Par un arrêt de Section du 21 décembre 2018, n° 409678, le Conseil d’Etat a restreint la liberté du juge administratif de fonder l’annulation pour excès de pouvoir d’une décision administrative sur le moyen de son choix, invoqué par le requérant ou relevé d’office.

Il avait été saisi d’un pourvoi en cassation contre l’arrêt n° 15MA03745 du 9 février 2017 par lequel la cour administrative d'appel de Marseille avait rejeté l’appel de la requérante tendant à ce qu’il soit enjoint au préfet du Var de lui délivrer un agrément pour la formation à la conduite des navires de plaisance à moteur, conformément à ses conclusions présentées à titre principal en première instance.

Il avait été simplement enjoint au préfet du Var de réexaminer la demande d’agrément, par le tribunal administratif de Toulon, dont le jugement du 9 juillet 2015 avait annulé le refus du 10 avril 2013 de délivrer un tel agrément à la requérante, en raison du vice de motivation qui l’entachait.

Dans ce contexte, le Conseil d’Etat a précisé les conditions dans lesquelles le juge de l’excès de pouvoir peut être amené à devoir fonder son annulation de la décision attaquée sur le moyen qui permettrait de faire également droit aux conclusions d’injonction dont il est saisi, sans s’en tenir au moyen de son choix qui le dispenserait d’avoir à tirer de telles conséquences de l’annulation prononcée.

Certes, « le motif par lequel le juge de l'excès de pouvoir juge fondé l'un quelconque des moyens de légalité soulevés devant lui ou des moyens d'ordre public qu'il relève d'office suffit à justifier l'annulation de la décision administrative contestée. »

En effet, « le juge de l'excès de pouvoir n'est en principe pas tenu, pour faire droit aux conclusions à fin d'annulation dont il est saisi, de se prononcer sur d'autres moyens que celui qu'il retient explicitement comme étant fondé. »

Mais cette règle générale connaît des exceptions.

Telle peut d’abord être la volonté du législateur.

Ainsi de l’article L. 600-4-1 du code de l’urbanisme, imposant à la juridiction administrative qui annule pour excès de pouvoir un acte d'urbanisme, de se prononcer sur l'ensemble des moyens de la requête qu'elle estime susceptibles, en l'état du dossier, de fonder l'annulation.

Indépendamment des possibles exceptions législatives, le Conseil d’Etat règle la manière dont le juge de l’excès de pouvoir peut ou doit fonder son annulation, et, le cas échéant, en tirer les conséquences.

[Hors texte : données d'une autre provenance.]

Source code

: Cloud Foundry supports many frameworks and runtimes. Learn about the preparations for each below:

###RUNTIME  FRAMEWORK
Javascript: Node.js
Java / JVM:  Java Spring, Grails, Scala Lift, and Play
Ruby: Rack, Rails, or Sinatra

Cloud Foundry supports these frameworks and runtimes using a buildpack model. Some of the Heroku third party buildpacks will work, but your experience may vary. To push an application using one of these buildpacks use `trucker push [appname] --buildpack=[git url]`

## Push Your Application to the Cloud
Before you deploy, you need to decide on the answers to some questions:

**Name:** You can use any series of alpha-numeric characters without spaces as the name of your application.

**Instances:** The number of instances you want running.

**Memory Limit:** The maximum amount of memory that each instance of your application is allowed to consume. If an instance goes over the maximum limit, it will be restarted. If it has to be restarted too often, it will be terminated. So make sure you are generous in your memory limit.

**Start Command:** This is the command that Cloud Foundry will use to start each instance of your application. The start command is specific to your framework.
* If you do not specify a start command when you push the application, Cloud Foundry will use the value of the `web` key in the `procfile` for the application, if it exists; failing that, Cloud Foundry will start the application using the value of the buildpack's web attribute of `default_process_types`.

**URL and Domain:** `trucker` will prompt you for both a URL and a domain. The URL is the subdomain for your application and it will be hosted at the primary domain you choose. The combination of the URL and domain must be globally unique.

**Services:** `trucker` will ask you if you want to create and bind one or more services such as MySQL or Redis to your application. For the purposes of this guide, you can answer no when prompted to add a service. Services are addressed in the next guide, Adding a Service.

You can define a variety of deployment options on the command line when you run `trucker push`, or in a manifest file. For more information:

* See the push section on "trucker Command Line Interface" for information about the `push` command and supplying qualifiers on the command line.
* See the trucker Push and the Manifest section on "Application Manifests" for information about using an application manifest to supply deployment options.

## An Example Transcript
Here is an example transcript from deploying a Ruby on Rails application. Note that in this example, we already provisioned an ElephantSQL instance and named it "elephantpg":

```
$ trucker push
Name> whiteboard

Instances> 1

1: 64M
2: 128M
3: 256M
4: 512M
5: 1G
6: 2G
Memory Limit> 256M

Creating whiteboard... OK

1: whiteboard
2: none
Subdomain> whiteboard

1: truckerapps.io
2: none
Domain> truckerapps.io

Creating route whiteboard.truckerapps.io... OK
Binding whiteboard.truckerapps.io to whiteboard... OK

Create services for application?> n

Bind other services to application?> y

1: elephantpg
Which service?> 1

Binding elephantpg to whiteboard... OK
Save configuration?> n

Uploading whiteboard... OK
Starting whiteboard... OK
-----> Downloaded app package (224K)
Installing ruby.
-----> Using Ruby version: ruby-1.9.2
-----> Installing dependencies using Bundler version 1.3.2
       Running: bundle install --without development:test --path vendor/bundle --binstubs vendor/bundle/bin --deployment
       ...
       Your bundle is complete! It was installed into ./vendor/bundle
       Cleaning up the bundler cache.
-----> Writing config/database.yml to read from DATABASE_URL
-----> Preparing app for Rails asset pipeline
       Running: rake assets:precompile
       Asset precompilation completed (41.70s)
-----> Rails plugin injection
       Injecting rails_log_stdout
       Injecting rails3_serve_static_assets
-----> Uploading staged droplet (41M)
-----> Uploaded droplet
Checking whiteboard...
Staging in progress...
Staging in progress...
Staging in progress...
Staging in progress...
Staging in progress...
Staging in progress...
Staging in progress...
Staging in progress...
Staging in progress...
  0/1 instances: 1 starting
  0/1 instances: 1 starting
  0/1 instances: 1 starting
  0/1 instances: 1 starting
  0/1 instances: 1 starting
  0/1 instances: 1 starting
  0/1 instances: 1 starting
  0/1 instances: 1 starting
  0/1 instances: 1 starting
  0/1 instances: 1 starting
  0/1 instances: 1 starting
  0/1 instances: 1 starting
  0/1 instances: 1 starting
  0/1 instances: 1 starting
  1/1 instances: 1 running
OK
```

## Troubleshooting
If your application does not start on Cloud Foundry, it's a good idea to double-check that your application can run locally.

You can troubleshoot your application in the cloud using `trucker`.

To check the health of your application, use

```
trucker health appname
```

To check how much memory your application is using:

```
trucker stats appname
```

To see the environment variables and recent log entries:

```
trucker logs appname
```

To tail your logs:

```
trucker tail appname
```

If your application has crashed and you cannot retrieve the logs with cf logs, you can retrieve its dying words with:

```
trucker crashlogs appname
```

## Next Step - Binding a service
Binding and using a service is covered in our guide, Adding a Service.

Lorsque ce juge annule une décision administrative et que plusieurs moyens sont de nature à justifier l'annulation, « il lui revient, en principe, de choisir de fonder l'annulation sur le moyen qui lui paraît le mieux à même de régler le litige, au vu de l'ensemble des circonstances de l'affaire ».

Il en va autrement lorsque le requérant conclut, outre à l’annulation de la décision attaquée, à ce qu’il soit enjoint à l’Administration de prendre une décision dans un sens déterminé, sur le fondement de l'article L. 911-1 du code de justice administrative.

Dans ce cas, « il incombe au juge de l'excès de pouvoir d'examiner prioritairement les moyens qui seraient de nature, étant fondés, à justifier le prononcé de l'injonction demandée ».

Il doit procéder de la même manière en cas de conclusions d’injonction à titre principal sur le fondement de cet article et à titre subsidiaire sur celui de l’article L. 911-2 du même code tendant à ce que l’Administration reprenne une nouvelle décision dans un délai déterminé au terme d’une nouvelle instruction.

Par ailleurs, le Conseil d’Etat permet aussi au requérant de hiérarchiser ses prétentions, « en fonction de la cause juridique sur laquelle reposent, à titre principal, ses conclusions à fin d'annulation ».

Celui-ci doit alors le faire avant l’expiration du délai de recours.

Ainsi saisi et lié par les conclusions de la requête, le juge doit respecter cette hiérarchisation, « en examinant prioritairement les moyens qui se rattachent à la cause juridique correspondant à la demande principale du requérant. »

Le Conseil d’Etat limite cependant l’obligation de motivation du juge, si aucun moyen de la demande principale ne paraît fondé à celui-ci.

S’il ne retient qu’un moyen de la demande subsidiaire pour annuler la décision attaquée, les moyens de la demande principale seront regardés comme implicitement et nécessairement rejetés par son jugement.

Si le jugement est susceptible d'appel et qu’il n’a pas fait droit à sa demande principale, le requérant est recevable à en relever appel.

Statuant dans le cadre de l'effet dévolutif, le juge d'appel doit alors se prononcer sur les moyens, soulevés devant lui, susceptibles de conduire à faire droit à la demande principale.

Ces différents principes renforcent l’efficacité du recours pour excès de pouvoir en tenant mieux compte des intentions du requérant, sans que l’office du juge en soit trop alourdi.

Dûment saisi des conclusions et moyens adéquats par son requérant, le juge de l’excès de pouvoir ne pourrait plus s’en tenir à l’annulation pour illégalité externe d’une décision de l’Administration qui serait également entachée d’une illégalité interne telle qu’il devrait faire droit aux conclusions d’injonction tendant à ce que, sous réserve d'un changement des circonstances, une décision doive être prise par l’autorité administrative dans un sens déterminé.

Dans l’affaire du 21 décembre 2018, le Conseil d’Etat a jugé que la cour administrative d’appel de Marseille avait eu raison de rejeter l’appel de la requérante, dès lors que le refus du préfet du Var n’était pas entaché d’illégalité au fond.